When I’m doing corporate work and calls/presentations on my Windows VM, it still only uses about 20W on average, although it does peak past that–here’s the iStat Menus power chart for the past month:
As to the rest, I have very little to complain about:
- The machine has never felt sluggish or less than snappy (well, at least without a VM running).
- All the ML stuff I’ve had the time to try (at least the ones supporting the Apple-backed tensor libraries) runs great.
- My (infamous) Wiki Link Visualization runs wonderfully on it (much better inside Edge than Safari, but that’s a whole other story).
- I can emulate a Wii U (and a Switch) at very nice speeds (Breath of the Wild looks amazing on widescreen).
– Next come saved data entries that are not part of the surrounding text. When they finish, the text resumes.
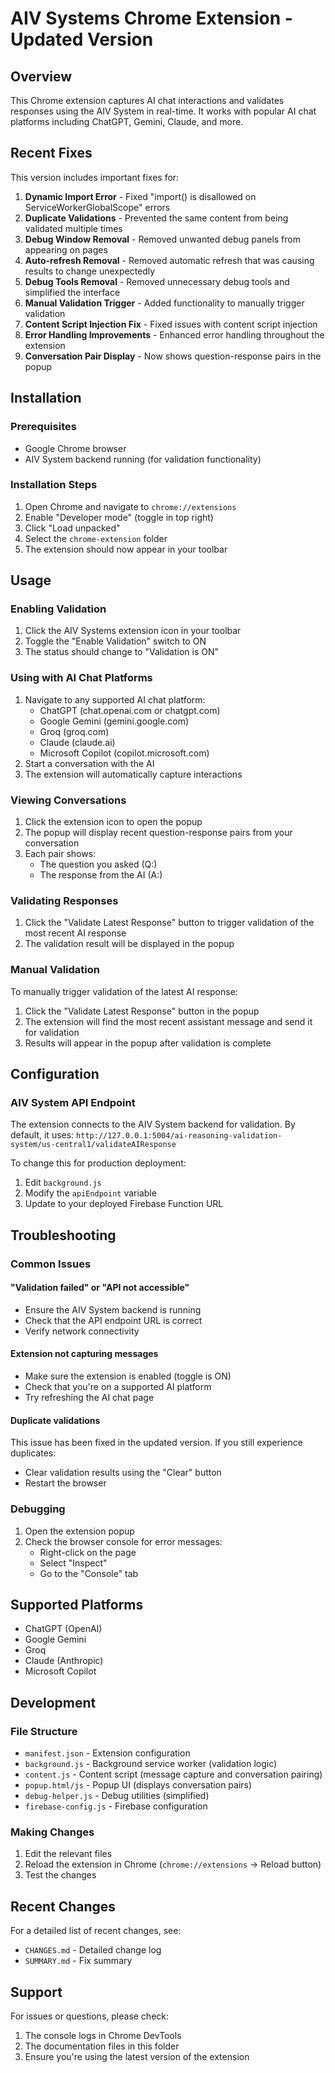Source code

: # AIV Systems Chrome Extension - Updated Version

## Overview
This Chrome extension captures AI chat interactions and validates responses using the AIV System in real-time. It works with popular AI chat platforms including ChatGPT, Gemini, Claude, and more.

## Recent Fixes
This version includes important fixes for:
1. **Dynamic Import Error** - Fixed "import() is disallowed on ServiceWorkerGlobalScope" errors
2. **Duplicate Validations** - Prevented the same content from being validated multiple times
3. **Debug Window Removal** - Removed unwanted debug panels from appearing on pages
4. **Auto-refresh Removal** - Removed automatic refresh that was causing results to change unexpectedly
5. **Debug Tools Removal** - Removed unnecessary debug tools and simplified the interface
6. **Manual Validation Trigger** - Added functionality to manually trigger validation
7. **Content Script Injection Fix** - Fixed issues with content script injection
8. **Error Handling Improvements** - Enhanced error handling throughout the extension
9. **Conversation Pair Display** - Now shows question-response pairs in the popup

## Installation

### Prerequisites
- Google Chrome browser
- AIV System backend running (for validation functionality)

### Installation Steps
1. Open Chrome and navigate to `chrome://extensions`
2. Enable "Developer mode" (toggle in top right)
3. Click "Load unpacked"
4. Select the `chrome-extension` folder
5. The extension should now appear in your toolbar

## Usage

### Enabling Validation
1. Click the AIV Systems extension icon in your toolbar
2. Toggle the "Enable Validation" switch to ON
3. The status should change to "Validation is ON"

### Using with AI Chat Platforms
1. Navigate to any supported AI chat platform:
   - ChatGPT (chat.openai.com or chatgpt.com)
   - Google Gemini (gemini.google.com)
   - Groq (groq.com)
   - Claude (claude.ai)
   - Microsoft Copilot (copilot.microsoft.com)
2. Start a conversation with the AI
3. The extension will automatically capture interactions

### Viewing Conversations
1. Click the extension icon to open the popup
2. The popup will display recent question-response pairs from your conversation
3. Each pair shows:
   - The question you asked (Q:)
   - The response from the AI (A:)

### Validating Responses
1. Click the "Validate Latest Response" button to trigger validation of the most recent AI response
2. The validation result will be displayed in the popup

### Manual Validation
To manually trigger validation of the latest AI response:
1. Click the "Validate Latest Response" button in the popup
2. The extension will find the most recent assistant message and send it for validation
3. Results will appear in the popup after validation is complete

## Configuration

### AIV System API Endpoint
The extension connects to the AIV System backend for validation. By default, it uses:
`http://127.0.0.1:5004/ai-reasoning-validation-system/us-central1/validateAIResponse`

To change this for production deployment:
1. Edit `background.js`
2. Modify the `apiEndpoint` variable
3. Update to your deployed Firebase Function URL

## Troubleshooting

### Common Issues

#### "Validation failed" or "API not accessible"
- Ensure the AIV System backend is running
- Check that the API endpoint URL is correct
- Verify network connectivity

#### Extension not capturing messages
- Make sure the extension is enabled (toggle is ON)
- Check that you're on a supported AI platform
- Try refreshing the AI chat page

#### Duplicate validations
This issue has been fixed in the updated version. If you still experience duplicates:
- Clear validation results using the "Clear" button
- Restart the browser

### Debugging
1. Open the extension popup
2. Check the browser console for error messages:
   - Right-click on the page
   - Select "Inspect"
   - Go to the "Console" tab

## Supported Platforms
- ChatGPT (OpenAI)
- Google Gemini
- Groq
- Claude (Anthropic)
- Microsoft Copilot

## Development

### File Structure
- `manifest.json` - Extension configuration
- `background.js` - Background service worker (validation logic)
- `content.js` - Content script (message capture and conversation pairing)
- `popup.html/js` - Popup UI (displays conversation pairs)
- `debug-helper.js` - Debug utilities (simplified)
- `firebase-config.js` - Firebase configuration

### Making Changes
1. Edit the relevant files
2. Reload the extension in Chrome (`chrome://extensions` → Reload button)
3. Test the changes

## Recent Changes
For a detailed list of recent changes, see:
- `CHANGES.md` - Detailed change log
- `SUMMARY.md` - Fix summary

## Support
For issues or questions, please check:
1. The console logs in Chrome DevTools
2. The documentation files in this folder
3. Ensure you're using the latest version of the extension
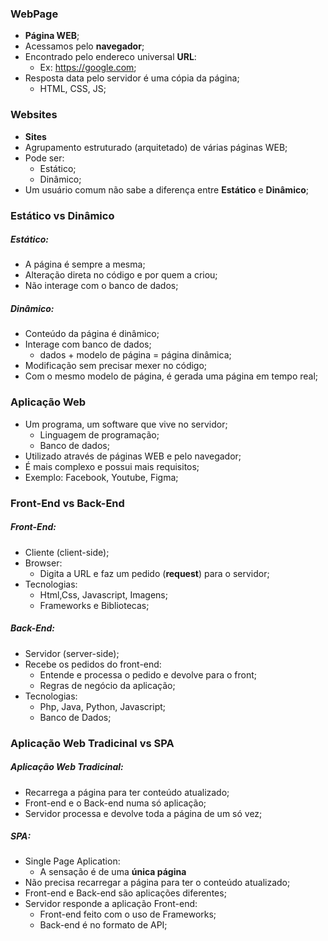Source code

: ### WebPage

- **Página WEB**;
- Acessamos pelo **navegador**;
- Encontrado pelo endereco universal **URL**:
  - Ex: https://google.com;
- Resposta data pelo servidor é uma cópia da página;
  - HTML, CSS, JS;

### Websites

- **Sites**
- Agrupamento estruturado (arquitetado) de várias páginas WEB;
- Pode ser:
  - Estático;
  - Dinâmico;
- Um usuário comum não sabe a diferença entre **Estático** e **Dinâmico**;

### Estático vs Dinâmico

##### Estático:

- A página é sempre a mesma;
- Alteração direta no código e por quem a criou;
- Não interage com o banco de dados;

##### Dinâmico:

- Conteúdo da página é dinâmico;
- Interage com banco de dados;
  - dados + modelo de página = página dinâmica;
- Modificação sem precisar mexer no código;
- Com o mesmo modelo de página, é gerada uma página em tempo real;

### Aplicação Web

- Um programa, um software que vive no servidor;
  - Linguagem de programação;
  - Banco de dados;
- Utilizado através de páginas WEB e pelo navegador;
- É mais complexo e possui mais requisitos;
- Exemplo: Facebook, Youtube, Figma;

### Front-End vs Back-End

##### Front-End:

- Cliente (client-side);
- Browser:
  - Digita a URL e faz um pedido (**request**) para o servidor;
- Tecnologias:
  - Html,Css, Javascript, Imagens;
  - Frameworks e Bibliotecas;

##### Back-End:

- Servidor (server-side);
- Recebe os pedidos do front-end:
  - Entende e processa o pedido e devolve para o front;
  - Regras de negócio da aplicação;
- Tecnologias:
  - Php, Java, Python, Javascript;
  - Banco de Dados;

### Aplicação Web Tradicinal vs SPA

##### Aplicação Web Tradicinal:

- Recarrega a página para ter conteúdo atualizado;
- Front-end e o Back-end numa só aplicação;
- Servidor processa e devolve toda a página de um só vez;

##### SPA:

- Single Page Aplication:
  - A sensação é de uma **única página**
- Não precisa recarregar a página para ter o conteúdo atualizado;
- Front-end e Back-end são aplicações diferentes;
- Servidor responde a aplicação Front-end:
  - Front-end feito com o uso de Frameworks;
  - Back-end é no formato de API;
- Windows games (such as I’ve tried, both inside Parallels and the new Game Porting Toolkit) run great.
- I can run all the Linux VMs I might need (if I didn’t have all my other infrastructure, of course).
Stability
It’s been rock-solid. Right now, as I draft this and am prompted to install the Ventura 13.4.1 upgrade, the machine has 34 days of uptime. I leave it on 24/7, and it hasn’t (yet) crashed or hung on me.
In comparison, I’ve had to reboot the Parallels VM at least once every couple of weeks due to various updates and at least one occasion where it was unaccountably slow.
Teething Issues
There’s something that annoys me a lot, though: TouchID with a Bluetooth keyboard has been completely hit and miss for me.
Sometimes it doesn’t work to unlock my Mac (and my watch unlocks it instead), most often it just plain doesn’t work with Safari, Secrets, the App Store or anything else–and requires a manual login.
I get that I will need to re-authenticate every now and then, but Touch ID just plain not working less than five minutes after it did once is infuriating.
Another thing: like a few other people, I’ve found that my monitors keep waking up during sleep for no good reason. I tried all the usual tricks (disabling Power Nap, disabling Wake for Network Access, etc.) but this seems to be a Ventura issue–so when I walk away from my desk I just turn the monitors off (which is arguably better anyway).
Finally, something that annoys me a fair bit is that the Microsoft Remote Desktop app renders much slower than Remmina when connecting to my Linux virtual desktops, and even to some Windows VMs I’ve hand-tuned for RDP performance.
I suspect this is because it negotiates a slower encoding by default, and since the application has effectively zero tunable performance settings and I cannot find any way to force it to use GFX/RFX
, I just worked around that by using X11.app
and freerdp
(which is what Remmina uses under the hood anyway).
Conclusion
So far, this was probably the best desktop computer I’ve ever had, and I never see it. Or hear it. Or even worry about performance (yet) and as such, I’m really curious to see how it would compare to three kinds of machines (besides project Volterra, of course):
- The new crop of Ryzen 7000 mini-PCs, which are still undergoing a sort of Cambrian explosion right now as the PC desktop market moves away from DIY GPU-toting monsters and into pre-built machines with souped-up mobile chipsets.
- Something like an Ampere Altra development workstation, which I think has a lot of potential.
- A Mac Studio with an M2 Ultra–I’m not sure I’d want to pay the premium for it, but I’d love to see what it can do.
Maybe some day. Right now, I’m going to enjoy the quiet.